#### PROBLEM REQUIREMENTS
Scan the entries below and extract each line with the word "sujin" in it.

#### EXERCISE INPUT
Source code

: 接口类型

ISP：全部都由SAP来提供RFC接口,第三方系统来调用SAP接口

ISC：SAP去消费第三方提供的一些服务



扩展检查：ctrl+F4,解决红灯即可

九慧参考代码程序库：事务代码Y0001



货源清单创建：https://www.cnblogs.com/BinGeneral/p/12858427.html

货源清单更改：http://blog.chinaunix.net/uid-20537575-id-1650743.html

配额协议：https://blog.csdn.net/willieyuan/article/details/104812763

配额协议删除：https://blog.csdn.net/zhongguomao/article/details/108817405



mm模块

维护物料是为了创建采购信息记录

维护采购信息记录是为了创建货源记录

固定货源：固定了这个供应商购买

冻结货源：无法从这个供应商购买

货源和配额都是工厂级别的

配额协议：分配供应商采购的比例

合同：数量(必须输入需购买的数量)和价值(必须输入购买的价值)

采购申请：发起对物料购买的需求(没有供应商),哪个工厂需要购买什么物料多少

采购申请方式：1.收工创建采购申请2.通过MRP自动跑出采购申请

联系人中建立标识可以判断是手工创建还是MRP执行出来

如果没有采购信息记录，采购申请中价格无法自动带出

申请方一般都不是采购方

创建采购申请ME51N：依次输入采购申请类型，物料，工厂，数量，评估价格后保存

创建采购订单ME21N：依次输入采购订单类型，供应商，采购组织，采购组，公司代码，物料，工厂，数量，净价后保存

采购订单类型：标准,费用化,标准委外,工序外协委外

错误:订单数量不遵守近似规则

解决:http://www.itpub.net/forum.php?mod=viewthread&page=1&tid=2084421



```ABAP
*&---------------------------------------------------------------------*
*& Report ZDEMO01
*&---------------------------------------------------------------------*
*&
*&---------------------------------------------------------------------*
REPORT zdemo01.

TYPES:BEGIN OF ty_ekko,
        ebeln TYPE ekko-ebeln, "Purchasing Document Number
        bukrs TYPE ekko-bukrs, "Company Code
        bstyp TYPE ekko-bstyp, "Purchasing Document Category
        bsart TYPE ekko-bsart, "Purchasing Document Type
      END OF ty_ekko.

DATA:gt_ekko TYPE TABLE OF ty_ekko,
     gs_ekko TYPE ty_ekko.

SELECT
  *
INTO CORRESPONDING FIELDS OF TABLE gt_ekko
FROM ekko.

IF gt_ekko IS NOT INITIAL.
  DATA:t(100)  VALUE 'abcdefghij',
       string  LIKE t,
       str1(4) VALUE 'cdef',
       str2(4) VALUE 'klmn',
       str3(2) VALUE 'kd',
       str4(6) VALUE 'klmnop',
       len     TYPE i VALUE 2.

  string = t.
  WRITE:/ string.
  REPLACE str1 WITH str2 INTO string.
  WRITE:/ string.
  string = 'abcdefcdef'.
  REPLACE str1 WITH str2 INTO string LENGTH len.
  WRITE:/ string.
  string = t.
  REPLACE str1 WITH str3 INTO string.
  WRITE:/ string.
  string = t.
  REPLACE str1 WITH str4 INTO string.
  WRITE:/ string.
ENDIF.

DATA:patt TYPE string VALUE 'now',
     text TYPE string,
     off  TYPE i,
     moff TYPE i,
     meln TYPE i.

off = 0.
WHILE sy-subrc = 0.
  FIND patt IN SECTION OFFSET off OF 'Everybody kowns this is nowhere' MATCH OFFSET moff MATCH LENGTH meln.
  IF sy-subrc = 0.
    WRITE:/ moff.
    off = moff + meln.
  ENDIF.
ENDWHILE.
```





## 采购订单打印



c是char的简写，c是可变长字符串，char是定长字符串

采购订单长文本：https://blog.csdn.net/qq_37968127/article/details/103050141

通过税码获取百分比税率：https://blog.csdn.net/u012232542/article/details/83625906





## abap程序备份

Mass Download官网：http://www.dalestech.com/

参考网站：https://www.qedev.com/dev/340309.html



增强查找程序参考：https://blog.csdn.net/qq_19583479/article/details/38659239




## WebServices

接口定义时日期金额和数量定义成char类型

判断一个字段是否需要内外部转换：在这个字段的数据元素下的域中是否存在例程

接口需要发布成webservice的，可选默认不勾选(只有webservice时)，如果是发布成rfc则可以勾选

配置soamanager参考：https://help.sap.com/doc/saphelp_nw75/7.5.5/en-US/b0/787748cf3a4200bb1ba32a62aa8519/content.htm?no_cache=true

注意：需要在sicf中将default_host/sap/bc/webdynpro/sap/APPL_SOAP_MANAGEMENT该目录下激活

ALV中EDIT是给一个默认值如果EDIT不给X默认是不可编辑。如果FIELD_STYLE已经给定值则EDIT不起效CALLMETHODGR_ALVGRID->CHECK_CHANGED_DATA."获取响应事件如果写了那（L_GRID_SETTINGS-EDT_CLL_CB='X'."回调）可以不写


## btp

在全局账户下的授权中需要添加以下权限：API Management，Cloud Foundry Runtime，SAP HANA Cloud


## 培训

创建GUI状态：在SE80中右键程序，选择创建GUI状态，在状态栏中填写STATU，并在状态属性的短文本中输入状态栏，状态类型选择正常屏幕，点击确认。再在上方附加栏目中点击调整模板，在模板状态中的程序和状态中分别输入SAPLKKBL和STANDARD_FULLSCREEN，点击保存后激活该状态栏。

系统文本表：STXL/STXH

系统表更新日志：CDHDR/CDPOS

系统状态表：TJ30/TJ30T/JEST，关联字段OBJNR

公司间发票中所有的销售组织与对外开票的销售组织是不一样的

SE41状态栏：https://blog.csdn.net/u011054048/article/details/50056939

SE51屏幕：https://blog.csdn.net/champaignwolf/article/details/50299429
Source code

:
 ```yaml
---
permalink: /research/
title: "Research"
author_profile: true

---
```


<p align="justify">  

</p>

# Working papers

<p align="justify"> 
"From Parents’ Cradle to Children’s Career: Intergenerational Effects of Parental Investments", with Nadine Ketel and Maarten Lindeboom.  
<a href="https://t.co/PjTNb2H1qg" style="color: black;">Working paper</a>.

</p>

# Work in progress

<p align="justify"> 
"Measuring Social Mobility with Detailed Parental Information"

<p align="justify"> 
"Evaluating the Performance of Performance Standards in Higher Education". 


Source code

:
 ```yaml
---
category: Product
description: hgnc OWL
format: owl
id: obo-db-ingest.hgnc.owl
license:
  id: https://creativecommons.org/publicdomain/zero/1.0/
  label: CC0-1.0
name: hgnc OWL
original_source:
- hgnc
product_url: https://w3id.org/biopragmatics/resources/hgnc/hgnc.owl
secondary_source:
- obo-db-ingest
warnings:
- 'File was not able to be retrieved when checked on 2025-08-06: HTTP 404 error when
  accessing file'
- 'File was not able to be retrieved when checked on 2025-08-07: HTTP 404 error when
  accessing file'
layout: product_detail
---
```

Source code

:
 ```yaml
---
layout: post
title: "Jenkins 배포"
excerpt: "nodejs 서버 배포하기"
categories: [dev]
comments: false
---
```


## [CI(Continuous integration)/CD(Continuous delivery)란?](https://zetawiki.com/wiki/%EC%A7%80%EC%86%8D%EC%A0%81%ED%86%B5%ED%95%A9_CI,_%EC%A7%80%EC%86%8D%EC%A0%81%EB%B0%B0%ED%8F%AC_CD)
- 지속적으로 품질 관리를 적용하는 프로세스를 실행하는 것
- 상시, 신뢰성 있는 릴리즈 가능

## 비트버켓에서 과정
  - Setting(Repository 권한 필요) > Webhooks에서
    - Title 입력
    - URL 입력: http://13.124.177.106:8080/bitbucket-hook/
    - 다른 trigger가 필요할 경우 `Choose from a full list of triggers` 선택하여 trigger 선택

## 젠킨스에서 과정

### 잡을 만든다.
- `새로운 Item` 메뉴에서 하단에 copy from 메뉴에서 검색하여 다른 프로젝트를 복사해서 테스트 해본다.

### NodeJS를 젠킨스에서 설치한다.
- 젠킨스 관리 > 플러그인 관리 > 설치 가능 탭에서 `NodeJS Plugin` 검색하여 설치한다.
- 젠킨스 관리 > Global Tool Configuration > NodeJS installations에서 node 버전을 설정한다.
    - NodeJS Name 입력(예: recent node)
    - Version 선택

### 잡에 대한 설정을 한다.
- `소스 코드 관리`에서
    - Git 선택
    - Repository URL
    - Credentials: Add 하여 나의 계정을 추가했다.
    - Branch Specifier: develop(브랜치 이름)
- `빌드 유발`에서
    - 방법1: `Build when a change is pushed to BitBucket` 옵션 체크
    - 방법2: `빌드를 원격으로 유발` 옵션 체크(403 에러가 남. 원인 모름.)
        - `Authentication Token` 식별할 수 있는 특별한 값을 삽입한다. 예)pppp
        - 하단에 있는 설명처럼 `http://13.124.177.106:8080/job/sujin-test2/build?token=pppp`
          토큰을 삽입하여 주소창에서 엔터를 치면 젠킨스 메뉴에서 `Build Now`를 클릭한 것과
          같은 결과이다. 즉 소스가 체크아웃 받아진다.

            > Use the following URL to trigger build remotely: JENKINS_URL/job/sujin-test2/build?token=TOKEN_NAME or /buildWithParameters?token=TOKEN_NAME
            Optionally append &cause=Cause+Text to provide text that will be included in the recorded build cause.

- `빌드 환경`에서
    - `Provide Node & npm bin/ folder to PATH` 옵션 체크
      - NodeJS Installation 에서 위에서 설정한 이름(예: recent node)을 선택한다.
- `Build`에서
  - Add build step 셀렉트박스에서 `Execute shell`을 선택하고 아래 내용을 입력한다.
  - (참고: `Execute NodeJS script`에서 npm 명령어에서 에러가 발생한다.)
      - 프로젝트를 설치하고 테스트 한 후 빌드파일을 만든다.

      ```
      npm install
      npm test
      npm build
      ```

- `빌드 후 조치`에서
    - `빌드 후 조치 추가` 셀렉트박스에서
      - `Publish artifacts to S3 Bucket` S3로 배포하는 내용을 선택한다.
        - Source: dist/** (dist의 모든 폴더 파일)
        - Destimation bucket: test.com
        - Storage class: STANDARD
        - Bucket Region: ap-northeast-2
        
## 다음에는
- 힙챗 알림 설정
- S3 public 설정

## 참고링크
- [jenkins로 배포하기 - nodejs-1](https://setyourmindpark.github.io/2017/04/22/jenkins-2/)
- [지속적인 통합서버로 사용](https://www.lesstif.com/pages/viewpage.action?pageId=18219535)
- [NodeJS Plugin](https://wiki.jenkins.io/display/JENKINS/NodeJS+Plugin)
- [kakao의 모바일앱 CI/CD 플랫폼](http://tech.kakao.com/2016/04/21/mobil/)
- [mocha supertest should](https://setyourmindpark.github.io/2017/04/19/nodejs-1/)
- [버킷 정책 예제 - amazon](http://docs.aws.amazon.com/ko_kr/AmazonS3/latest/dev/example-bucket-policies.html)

#### EXERCISE OUTPUT
        - 하단에 있는 설명처럼 `http://13.124.177.106:8080/job/sujin-test2/build?token=pppp`
            > Use the following URL to trigger build remotely: JENKINS_URL/job/sujin-test2/build?token=TOKEN_NAME or /buildWithParameters?token=TOKEN_NAME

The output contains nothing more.